Bei der Zuordnung zur Direktvermarktung muss die gesamte Ist-Einspeisung viertel­stündlich gemessen und bilanziert werden (§ 21 Abs. 3 EEG). Ein Wechsel der Veräußerungsform – und damit auch der prozentualen Aufteilung – ist nur zum ersten jedes Monats möglich. Das Gesetz verlangt also, dass monatlich im Voraus eine prozentuale Verteilung angemeldet wird, die viertelstündlich („jederzeit“) gemessen und bilanziert wird. Wurde beispielsweise eine Aufteilung von 70% Marktprämie und 30% sonstige Direktvermarktung (z.B. für Belieferung eines Elektrolyseurs) angemeldet, bedeutet dies folgendes: In jeder Viertel­stunde müsste die 70/30 Aufteilung eingehalten werden, also statisch die Aufteilung Vermarktung per Marktprämie und Belieferung der Elektrolyse. Eine solche Fahrweise erlaubt den EA-Betreibern nicht, flexibel auf Erzeugungsspitzen und auf Preissignale zu reagieren.

Eine Ausnahme von dieser Pflicht ergibt sich aus § 21b Abs. 4 Nr. 2 EEG. Danach müssen die genannten Anforderungen nicht eingehalten werden, wenn EA-Betreiber ihren Strom außerhalb des Netzes vollständig oder anteilig an Dritte weitergeben, sofern diese den Strom in unmittelbarer räumlicher Nähe zur Anlage verbrauchen. Die unmittelbare räumliche Nähe ist nicht klar definiert; es ist oftmals zweifelhaft, ob die Anforderung erfüllt ist. Das rechtliche Risiko ist regelmäßig zu groß für substantielle Investitionen.

Die Regelung zur „starren Proportionalität“ in § 21b EEG sollte ursprünglich verhindern, dass sich EA-Betreiber gegen das Stromsystem optimieren, indem sie zwischen der damaligen Einspeisevergütung und der ungeförderten Direktvermarktung je nach Börsenpreis wechseln („Rosinenpicken“, eingeführt als § 33f EEG 2012, Begründung in BT Drucksache 17/6071). Dieses Thema ist mit der Umstellung des EEG auf Marktprämie und Direktvermarktung nicht mehr relevant. Denn sowohl die Vermarktung über Marktprämie als auch über sonstige Direktvermarktung erfolgt nach dem aktuellen EEG über die Direktvermarktung des Stroms – einmal mit, einmal ohne Förderung mit der Marktprämie. Die Einspeisevergütung stellt nur noch eine Ausnahme für besondere Fälle dar (EA unter 100kW, Ausfallvergütung, bestimmte ausgeförderte EA). Einen nachvollziehbaren Grund für die erzwungene starre Proportionalität gibt es also nicht mehr.

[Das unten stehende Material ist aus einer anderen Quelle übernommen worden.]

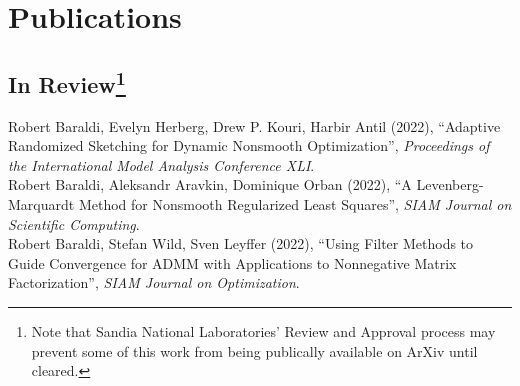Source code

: \documentclass[10pt, a4paper]{article}
\newcommand{\years}[1]{\marginnote{\scriptsize #1}}
\begin{document}
\section*{Publications}
\subsection*{In Review\footnote{\tiny Note that Sandia National Laboratories' Review and Approval process may prevent some of this work from being publically available on ArXiv until cleared. }}
\years{2022} Robert Baraldi, Evelyn Herberg, Drew P. Kouri, Harbir Antil (2022), ``Adaptive Randomized Sketching for Dynamic Nonsmooth Optimization'', \emph{Proceedings of the International Model Analysis Conference XLI}.\\
\years{2022} Robert Baraldi, Aleksandr Aravkin, Dominique Orban (2022), ``A Levenberg-Marquardt Method for Nonsmooth Regularized Least Squares'',  \emph{SIAM Journal on Scientific Computing}.\\
\years{2022} Robert Baraldi, Stefan Wild, Sven Leyffer (2022), ``Using Filter Methods to Guide Convergence for ADMM with Applications to Nonnegative Matrix Factorization'', \emph{SIAM Journal on Optimization}.\\
\end{document}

Bedarf an Flexibilität und erzeugungsnahen Verbräuchen

Um die schwankende Erzeugung aus EA an den Strombedarf im Netz anzupassen, sind insbesondere erzeugernah flexible Verbraucher in Form von Speichern erforderlich. Zukünftig werden in Zeiten schwacher Strompreise große Strommengen in Elektro­lyseuren und flexiblen Großwärmespeichern genutzt.

Zugleich werden Stromnetze und Netzverknüpfungspunkte nicht für die gesamte installierte EA-Leistung ausgebaut werden können und auch nicht müssen. Es wäre nicht sinnvoll, da die Spitzenerzeugung weit über dem Strombedarf liegen wird bzw. heute schon liegt. Systemdienliche Verbräuche „vor dem Netz“ können diese Strommengen nutzbar machen und den Netz-Ausbaubedarf massiv um eine ganze Größenordnung senken.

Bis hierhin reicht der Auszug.